Dalam satu bagian pemaparannya, Matindas memberi contoh local genius orang Minahasa terkait burung sang Dewi Minerva yang dipakai oleh sang filsuf besar itu. Burung pilihan Dewi Minerva ini di Minahasa disebut MANGUNI, Ko'ko ni Mamarimbing! Artinya "hewan peliharaan" dari Mamarimbing, tonaas yang sangat kesohor dengan fenomena metafisis, yang bisa mengetahui apa yang akan terjadi dan bagaimana menghindar atau mewujudkannya. Dalam cerita Zazanian Ni Karema, Menurut Weliam H Boseke, Mamarimbing itu tak lain dari Zhuge Liang dalam cerita Sam Kok, andalan Liu Bei, yang ahli strategi perang dan terkenal karena kecerdasan dan kebijaksanaannya. Dia adalah satu dari lima petinggi dinasti Shu Han yang disebut Ng ang yi (Ngangi = jadi fam Minahasa). Dalam ritual adat, Tonaas Wailan akan berkata: " ... Manguni rondor koko ni Mamarimbing...", dan bila dicarikan pandanannya dalam Han melalui Pingyin (latinisasi Han), maka akan diperoleh arti "Bernyanyilah merdu hai burung peliharaan Mamarimbing".

Benni berkisah, pada suatu waktu budayawan senior Jessy Wenas mengontak dia dan dengan penuh antusias mengabarkan, "Ben, itu kita so dapa dan lia di National Geographic, burung Manguni itu ternyata sudah lebih dulu dipakai di Tiongkok kuno sebagai hewan dewata tertinggi."

Dalam suatu kesempatan lain, penulis buku Leluhur Minahasa Penguasa Dinasti Han -- yang bukunya dibedah di Kalbis Institute itu yang dihadiri para tokoh Kawanua (Minahasa perantauan) dan masyarakat dari pelbagai kalangan intelektual dan profesional, juga menghadirkan langsung Prof Perry Rumengan sebagai promotor temuan ini secara publik dan akademis -- memberikan pada saya tulisannya tentang Manguni. Isi gagasan tulisan Weliam H Boseke itu kemudian saya pakai pertama kali untuk membingkai sebuah masalah aktual di tanah leluhur, saat viral kisah ironis relokasi secara sembrono kompleks kuburan kuno yakni situs purbakala berupa waruga (kubur batu kuno) di Desa Sawangan dua tahun lalu. Kebetulan sekali sudah banyak budayawan dan intelektual dan masyarakat pemerhati budaya sudah memberikan tanggapan dan tuntutan kritisnya. Salah satunya tokoh Kawanua yang pertama saya kenal dalam grup Kawanua Informal Meeting itu, Max F Wilar, menayangkan tulisan satir di media sosial sebagai bentuk gugatan dan panggilan berbudaya dengan menyebut-nyebut kalau-kalau ada bunyi tanda dari burung Manguni itu terkait malapetaka budaya tersebut.

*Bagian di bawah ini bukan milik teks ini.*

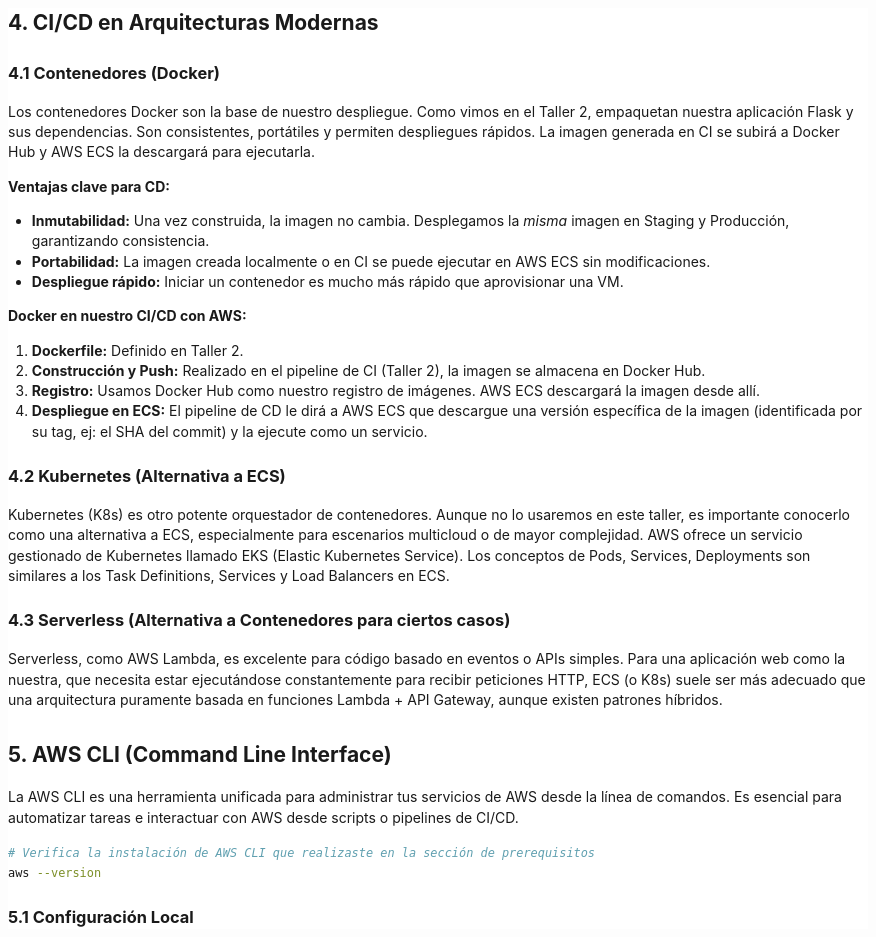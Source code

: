## 4. CI/CD en Arquitecturas Modernas

### 4.1 Contenedores (Docker)

Los contenedores Docker son la base de nuestro despliegue. Como vimos en el Taller 2, empaquetan nuestra aplicación Flask y sus dependencias. Son consistentes, portátiles y permiten despliegues rápidos. La imagen generada en CI se subirá a Docker Hub y AWS ECS la descargará para ejecutarla.

**Ventajas clave para CD:**

* **Inmutabilidad:** Una vez construida, la imagen no cambia. Desplegamos la *misma* imagen en Staging y Producción, garantizando consistencia.
* **Portabilidad:** La imagen creada localmente o en CI se puede ejecutar en AWS ECS sin modificaciones.
* **Despliegue rápido:** Iniciar un contenedor es mucho más rápido que aprovisionar una VM.

**Docker en nuestro CI/CD con AWS:**

1.  **Dockerfile:** Definido en Taller 2.
2.  **Construcción y Push:** Realizado en el pipeline de CI (Taller 2), la imagen se almacena en Docker Hub.
3.  **Registro:** Usamos Docker Hub como nuestro registro de imágenes. AWS ECS descargará la imagen desde allí.
4.  **Despliegue en ECS:** El pipeline de CD le dirá a AWS ECS que descargue una versión específica de la imagen (identificada por su tag, ej: el SHA del commit) y la ejecute como un servicio.

### 4.2 Kubernetes (Alternativa a ECS)

Kubernetes (K8s) es otro potente orquestador de contenedores. Aunque no lo usaremos en este taller, es importante conocerlo como una alternativa a ECS, especialmente para escenarios multicloud o de mayor complejidad. AWS ofrece un servicio gestionado de Kubernetes llamado EKS (Elastic Kubernetes Service). Los conceptos de Pods, Services, Deployments son similares a los Task Definitions, Services y Load Balancers en ECS.

### 4.3 Serverless (Alternativa a Contenedores para ciertos casos)

Serverless, como AWS Lambda, es excelente para código basado en eventos o APIs simples. Para una aplicación web como la nuestra, que necesita estar ejecutándose constantemente para recibir peticiones HTTP, ECS (o K8s) suele ser más adecuado que una arquitectura puramente basada en funciones Lambda + API Gateway, aunque existen patrones híbridos.

## 5. AWS CLI (Command Line Interface)

La AWS CLI es una herramienta unificada para administrar tus servicios de AWS desde la línea de comandos. Es esencial para automatizar tareas e interactuar con AWS desde scripts o pipelines de CI/CD.

```bash
# Verifica la instalación de AWS CLI que realizaste en la sección de prerequisitos
aws --version
```

### 5.1 Configuración Local
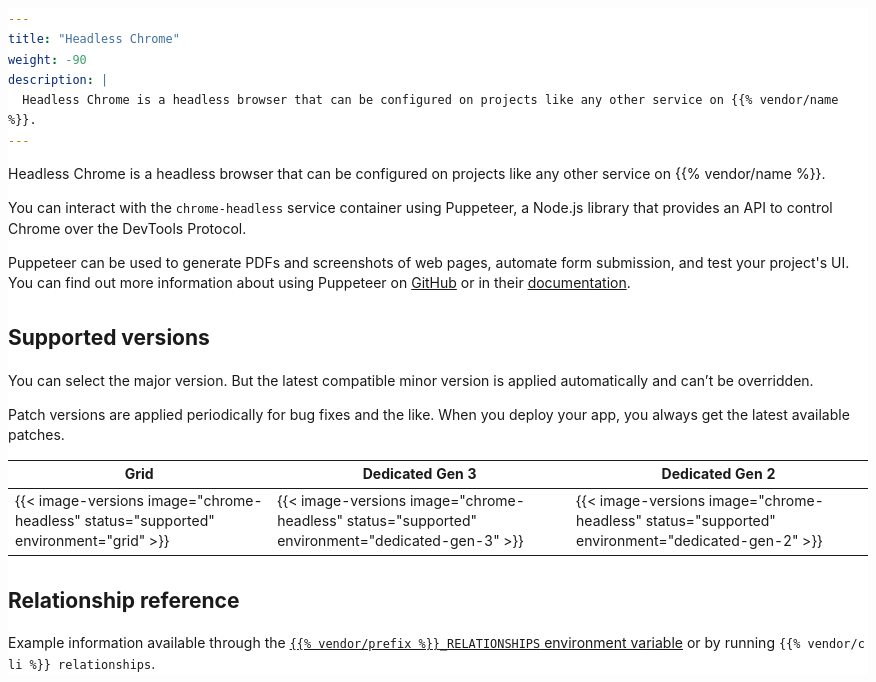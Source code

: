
 ```yaml
---
title: "Headless Chrome"
weight: -90
description: |
  Headless Chrome is a headless browser that can be configured on projects like any other service on {{% vendor/name %}}.
---
```


Headless Chrome is a headless browser that can be configured on projects like any other service on {{% vendor/name %}}.

You can interact with the `chrome-headless` service container using Puppeteer, a Node.js library that provides an API to control Chrome over the DevTools Protocol.

Puppeteer can be used to generate PDFs and screenshots of web pages, automate form submission, and test your project's UI. You can find out more information about using Puppeteer on [GitHub](https://github.com/GoogleChrome/puppeteer) or in their [documentation](https://pptr.dev/).

## Supported versions

You can select the major version. But the latest compatible minor version is applied automatically and can’t be overridden.

Patch versions are applied periodically for bug fixes and the like.
When you deploy your app, you always get the latest available patches.

<table>
    <thead>
        <tr>
            <th>Grid</th>
            <th>Dedicated Gen 3</th>
            <th>Dedicated Gen 2</th>
        </tr>
    </thead>
    <tbody>
        <tr>
            <td>{{< image-versions image="chrome-headless" status="supported" environment="grid" >}}</td>
            <td>{{< image-versions image="chrome-headless" status="supported" environment="dedicated-gen-3" >}}</td>
            <td>{{< image-versions image="chrome-headless" status="supported" environment="dedicated-gen-2" >}}</thd>
        </tr>
    </tbody>
</table>

## Relationship reference

Example information available through the [`{{% vendor/prefix %}}_RELATIONSHIPS` environment variable](/development/variables/use-variables.md#use-provided-variables)
or by running `{{% vendor/cli %}} relationships`.
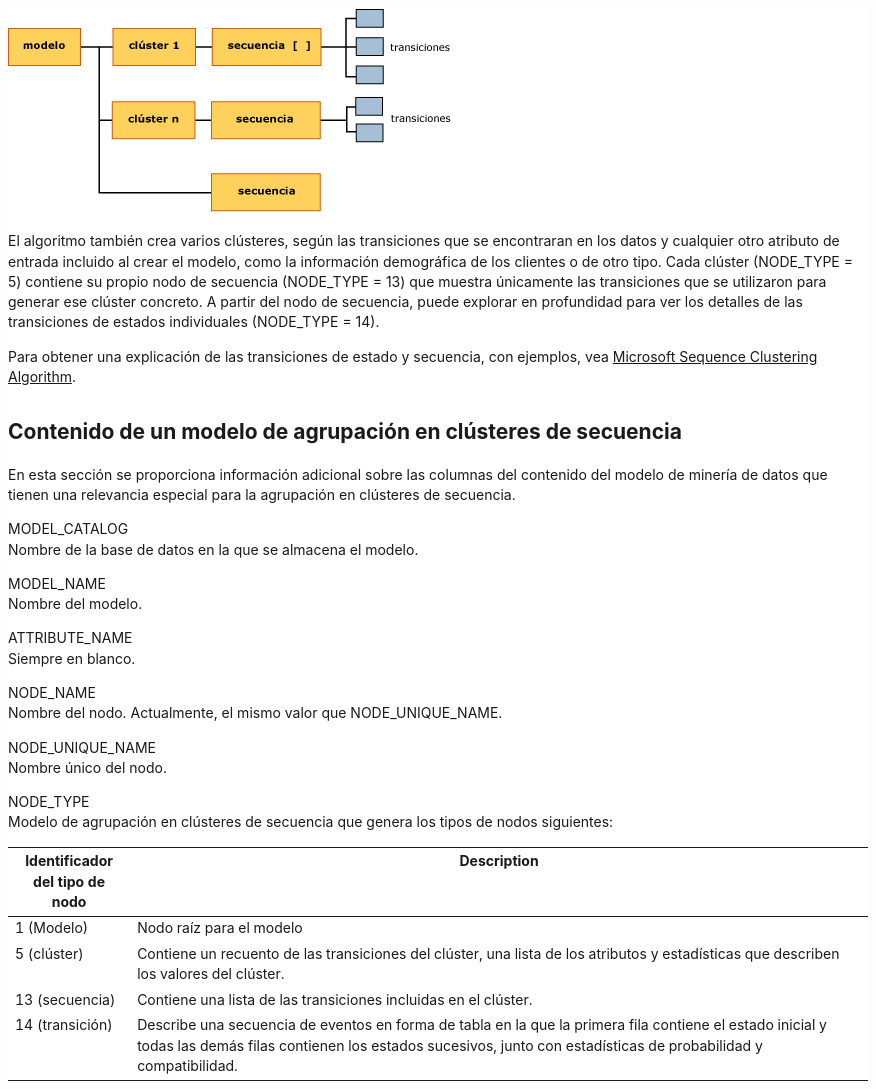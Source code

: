  ![Estructura del modelo de clústeres de secuencia](../../analysis-services/data-mining/media/modelcontent-seqclust.gif "estructura del modelo de clústeres de secuencia")  
  
 El algoritmo también crea varios clústeres, según las transiciones que se encontraran en los datos y cualquier otro atributo de entrada incluido al crear el modelo, como la información demográfica de los clientes o de otro tipo. Cada clúster (NODE_TYPE = 5) contiene su propio nodo de secuencia (NODE_TYPE = 13) que muestra únicamente las transiciones que se utilizaron para generar ese clúster concreto. A partir del nodo de secuencia, puede explorar en profundidad para ver los detalles de las transiciones de estados individuales (NODE_TYPE = 14).  
  
 Para obtener una explicación de las transiciones de estado y secuencia, con ejemplos, vea [Microsoft Sequence Clustering Algorithm](../../analysis-services/data-mining/microsoft-sequence-clustering-algorithm.md).  
  
## <a name="model-content-for-a-sequence-clustering-model"></a>Contenido de un modelo de agrupación en clústeres de secuencia  
 En esta sección se proporciona información adicional sobre las columnas del contenido del modelo de minería de datos que tienen una relevancia especial para la agrupación en clústeres de secuencia.  
  
 MODEL_CATALOG  
 Nombre de la base de datos en la que se almacena el modelo.  
  
 MODEL_NAME  
 Nombre del modelo.  
  
 ATTRIBUTE_NAME  
 Siempre en blanco.  
  
 NODE_NAME  
 Nombre del nodo. Actualmente, el mismo valor que NODE_UNIQUE_NAME.  
  
 NODE_UNIQUE_NAME  
 Nombre único del nodo.  
  
 NODE_TYPE  
 Modelo de agrupación en clústeres de secuencia que genera los tipos de nodos siguientes:  
  
|Identificador del tipo de nodo|Description|  
|------------------|-----------------|  
|1 (Modelo)|Nodo raíz para el modelo|  
|5 (clúster)|Contiene un recuento de las transiciones del clúster, una lista de los atributos y estadísticas que describen los valores del clúster.|  
|13 (secuencia)|Contiene una lista de las transiciones incluidas en el clúster.|  
|14 (transición)|Describe una secuencia de eventos en forma de tabla en la que la primera fila contiene el estado inicial y todas las demás filas contienen los estados sucesivos, junto con estadísticas de probabilidad y compatibilidad.|  
  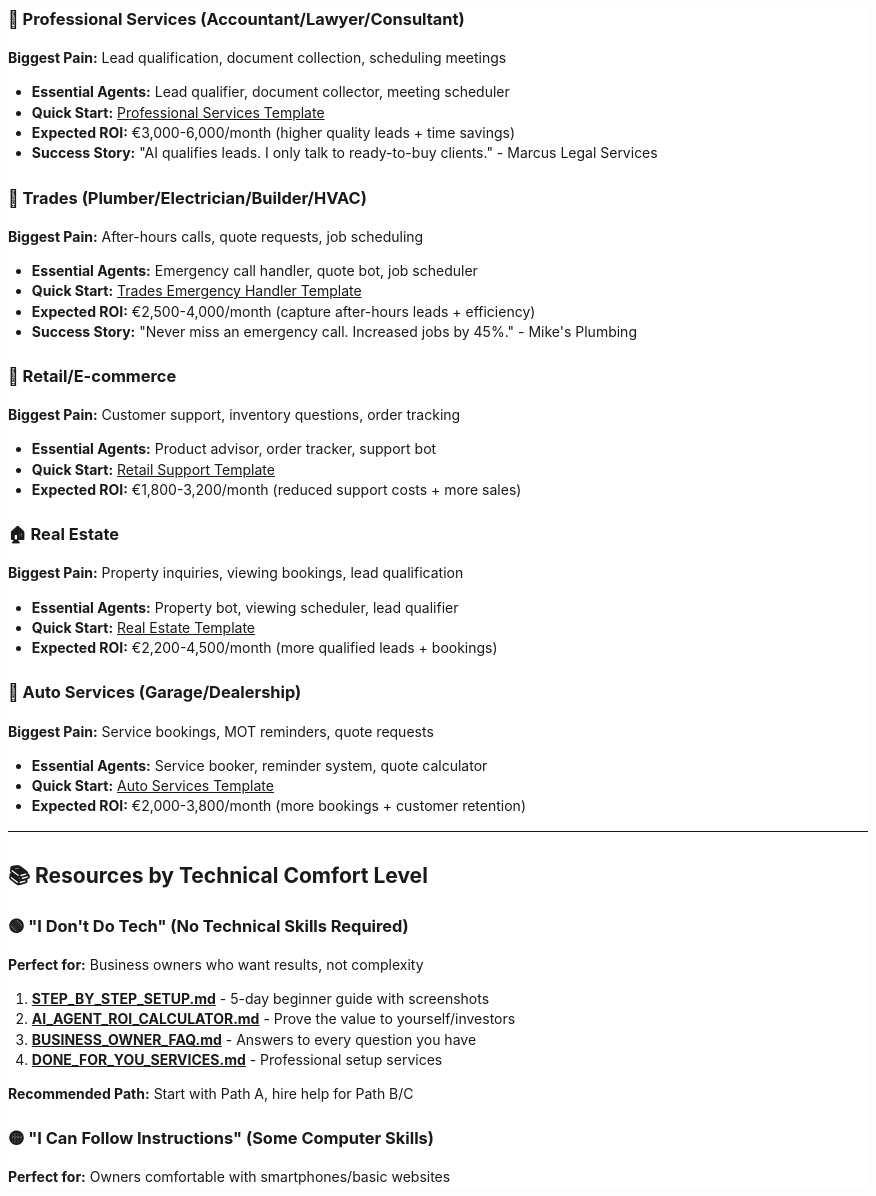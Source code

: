 ### 👔 Professional Services (Accountant/Lawyer/Consultant)
**Biggest Pain:** Lead qualification, document collection, scheduling meetings
- **Essential Agents:** Lead qualifier, document collector, meeting scheduler
- **Quick Start:** [Professional Services Template](./templates/professional-services-bot.md)
- **Expected ROI:** €3,000-6,000/month (higher quality leads + time savings)
- **Success Story:** "AI qualifies leads. I only talk to ready-to-buy clients." - Marcus Legal Services

### 🔧 Trades (Plumber/Electrician/Builder/HVAC)
**Biggest Pain:** After-hours calls, quote requests, job scheduling
- **Essential Agents:** Emergency call handler, quote bot, job scheduler
- **Quick Start:** [Trades Emergency Handler Template](./templates/trades-call-handler.md)
- **Expected ROI:** €2,500-4,000/month (capture after-hours leads + efficiency)
- **Success Story:** "Never miss an emergency call. Increased jobs by 45%." - Mike's Plumbing

### 🛒 Retail/E-commerce
**Biggest Pain:** Customer support, inventory questions, order tracking
- **Essential Agents:** Product advisor, order tracker, support bot
- **Quick Start:** [Retail Support Template](./templates/retail-support-bot.md)
- **Expected ROI:** €1,800-3,200/month (reduced support costs + more sales)

### 🏠 Real Estate
**Biggest Pain:** Property inquiries, viewing bookings, lead qualification
- **Essential Agents:** Property bot, viewing scheduler, lead qualifier
- **Quick Start:** [Real Estate Template](./templates/real-estate-bot.md)
- **Expected ROI:** €2,200-4,500/month (more qualified leads + bookings)

### 🚗 Auto Services (Garage/Dealership)
**Biggest Pain:** Service bookings, MOT reminders, quote requests
- **Essential Agents:** Service booker, reminder system, quote calculator
- **Quick Start:** [Auto Services Template](./templates/auto-services-bot.md)
- **Expected ROI:** €2,000-3,800/month (more bookings + customer retention)

---

## 📚 Resources by Technical Comfort Level

### 🟢 "I Don't Do Tech" (No Technical Skills Required)
**Perfect for:** Business owners who want results, not complexity

1. **[STEP_BY_STEP_SETUP.md](./STEP_BY_STEP_SETUP.md)** - 5-day beginner guide with screenshots
2. **[AI_AGENT_ROI_CALCULATOR.md](./AI_AGENT_ROI_CALCULATOR.md)** - Prove the value to yourself/investors
3. **[BUSINESS_OWNER_FAQ.md](./BUSINESS_OWNER_FAQ.md)** - Answers to every question you have
4. **[DONE_FOR_YOU_SERVICES.md](./DONE_FOR_YOU_SERVICES.md)** - Professional setup services

**Recommended Path:** Start with Path A, hire help for Path B/C

### 🟡 "I Can Follow Instructions" (Some Computer Skills)
**Perfect for:** Owners comfortable with smartphones/basic websites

Manguni adalah simbol hewan yang diistimewakan oleh orang Minahasa sejak zaman dahulu sampai sekarang.

Mengapa demikian? Dalam paparan lanjutan, Boseke menjelaskan sebagai berikut: nama "Manguni" berasal dari bahasa Han. Dalam teks literatur bahasa Han, burung manguni dihubungkan dengan keadaan bright = cerah atau cemerlang. Kata WANG YUN = MA WANG YUN NE, artinya: sudilah memberi tanda cemerlang atau cerah. Dalam bahasa Minahasa MAWANGUNE = MANGUNE = MANGUNI.